В приведенном рассуждении Уэллса об образе человека в романе есть слова, которых никогда не сказали бы ни Диккенс, ни Теккерей. «Чтобы дать полное представление о человеке, необходимо начать с сотворения мира…» Человек «должен быть дан сначала в его отношении ко вселенной, затем – к истории и только после этого – в его отношении к другим людям и ко всему человечеству». В этом и состояла самая суть отличия Уэллса как от его предшественников, так и от многих его современников.

Впрочем, литература не придумывается – она создается. Писатель предстает перед читателем не таким, каким задумал стать, а таким, каким оказался в результате огромного числа органически воспринятых литературных влияний, житейского опыта и уроков социальной действительности- всего, что вместе с талантом составляет предварительное условие- творчества. Предварительное потому, что создается писатель все-таки в самом процессе творчества.

Симпатии и антипатии Уэллса порой были изменчивы. Он, например, был первым крупным писателем, который приветствовал успех неоромантика Джозефа Конрада. И он же очень скоро начал высмеивать его манеру. Тут он, правда, проявил постоянство. Сорок лет спустя он продолжал отзываться о нем в выражениях, мало приличествующих спокойному и объективному критику: «Прекрасный, но непонятный писатель. Колорадо. Красная икра. На любителя, хочу я сказать. Эдакое изобилие. Облекает простейшие понятия покровом таинственности. Добавляет жизни сложности на каждой странице». И так далее и тому подобное. Нечего говорить, изменчивые симпатии. Но эта изменчивость была по-своему закономерна. Были писатели, по отношению к которым Уэллс оставался всегда безразличен, – писатели, у которых он ничего не взял для себя. Но по отношению к тем, через чье влияние он прошел, Уэллс был беспощаден. Переработанное считал своим собственным. Все, что откинул, ставил не выше объедков.

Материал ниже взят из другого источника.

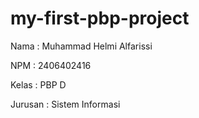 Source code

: ﻿# my-first-pbp-project
Nama : Muhammad Helmi Alfarissi

NPM : 2406402416

Kelas : PBP D

Jurusan : Sistem Informasi

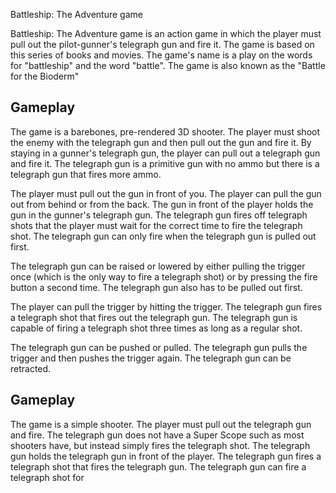 Battleship: The Adventure game

Battleship: The Adventure game is an action game in which the player must pull out the pilot-gunner's telegraph gun and fire it. The game is based on this series of books and movies. The game's name is a play on the words for "battleship" and the word "battle". The game is also known as the "Battle for the Bioderm"

## Gameplay

The game is a barebones, pre-rendered 3D shooter. The player must shoot the enemy with the telegraph gun and then pull out the gun and fire it. By staying in a gunner's telegraph gun, the player can pull out a telegraph gun and fire it. The telegraph gun is a primitive gun with no ammo but there is a telegraph gun that fires more ammo.

The player must pull out the gun in front of you. The player can pull the gun out from behind or from the back. The gun in front of the player holds the gun in the gunner's telegraph gun. The telegraph gun fires off telegraph shots that the player must wait for the correct time to fire the telegraph shot. The telegraph gun can only fire when the telegraph gun is pulled out first.

The telegraph gun can be raised or lowered by either pulling the trigger once (which is the only way to fire a telegraph shot) or by pressing the fire button a second time. The telegraph gun also has to be pulled out first.

The player can pull the trigger by hitting the trigger. The telegraph gun fires a telegraph shot that fires out the telegraph gun. The telegraph gun is capable of firing a telegraph shot three times as long as a regular shot.

The telegraph gun can be pushed or pulled. The telegraph gun pulls the trigger and then pushes the trigger again. The telegraph gun can be retracted.

## Gameplay

The game is a simple shooter. The player must pull out the telegraph gun and fire. The telegraph gun does not have a Super Scope such as most shooters have, but instead simply fires the telegraph shot. The telegraph gun holds the telegraph gun in front of the player. The telegraph gun fires a telegraph shot that fires the telegraph gun. The telegraph gun can fire a telegraph shot for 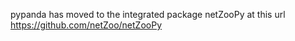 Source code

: pypanda has moved to the integrated package netZooPy at this url https://github.com/netZoo/netZooPy
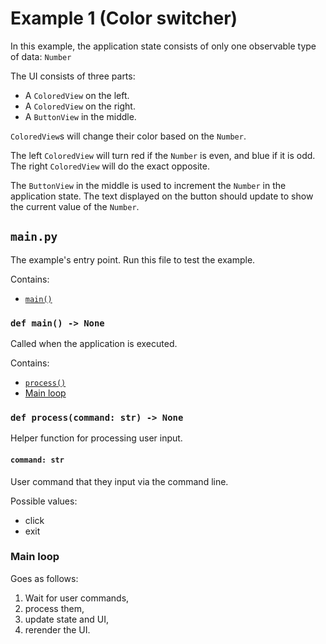 # Example 1 (Color switcher)

In this example, the application state consists of only one observable type of data: `Number`

The UI consists of three parts:
* A `ColoredView` on the left.
* A `ColoredView` on the right.
* A `ButtonView` in the middle.

`ColoredView`s will change their color based on the `Number`.


The left `ColoredView` will turn red if the `Number` is even, and blue if it is odd.
The right `ColoredView` will do the exact opposite.

The `ButtonView` in the middle is used to increment the `Number` in the application state. The text displayed on the button should update to show the current value of the `Number`.

## `main.py`
The example's entry point. Run this file to test the example.

Contains:
* [`main()`](#def-main)

### `def main() -> None`
Called when the application is executed.

Contains:
* [`process()`](#def-processcommand-str---none)
* [Main loop](#main-loop)

### `def process(command: str) -> None`
Helper function for processing user input.

#### `command: str`
User command that they input via the command line.

Possible values:
* click
* exit

### Main loop
Goes as follows:
1. Wait for user commands,
2. process them,
3. update state and UI,
4. rerender the UI.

Его особые писательские приметы отнюдь не состояли в абсолютном отличии от всех окружающих. Скорее в ином – а том, как своеобразно сказались на его творчестве влияния предшественников и современников, в том, какая яростная борьба понятий, представлений, взглядов началась на страницах его книг. В его романах и рассказах не просто соединились признаки разных литературных манер и разных взглядов на мир. Современная мысль и современные литературные стили предстали в своих сложных связях и противоречиях. Это была дерзновеннейшая и, как выяснилось, успешная попытка расширить охват жизни в романе. То, о чем впоследствии Уэллс писал как о задаче современной литературы, было не советами критика, а рассказом о собственных устремлениях и собственном опыте. Уэллс мечтал, чтобы действительность вошла в литературу в невероятных масштабах. Даже когда речь идет о человеке. «Необходимо начать с сотворения мира… и кончить описанием его ожиданий от вечности». В невероятных масштабах и, значит, в невероятной концентрации. В той степени концентрации, какую дает только мысль, охватывающая судьбы всего человечества и всей нашей планеты, способная выразить – не следует ли отсюда, по Уэллсу, что и заменить? – все, даже чувство. Ибо, спрашивает Уэллс, что такое мысль, если не чувство, «только более утонченное».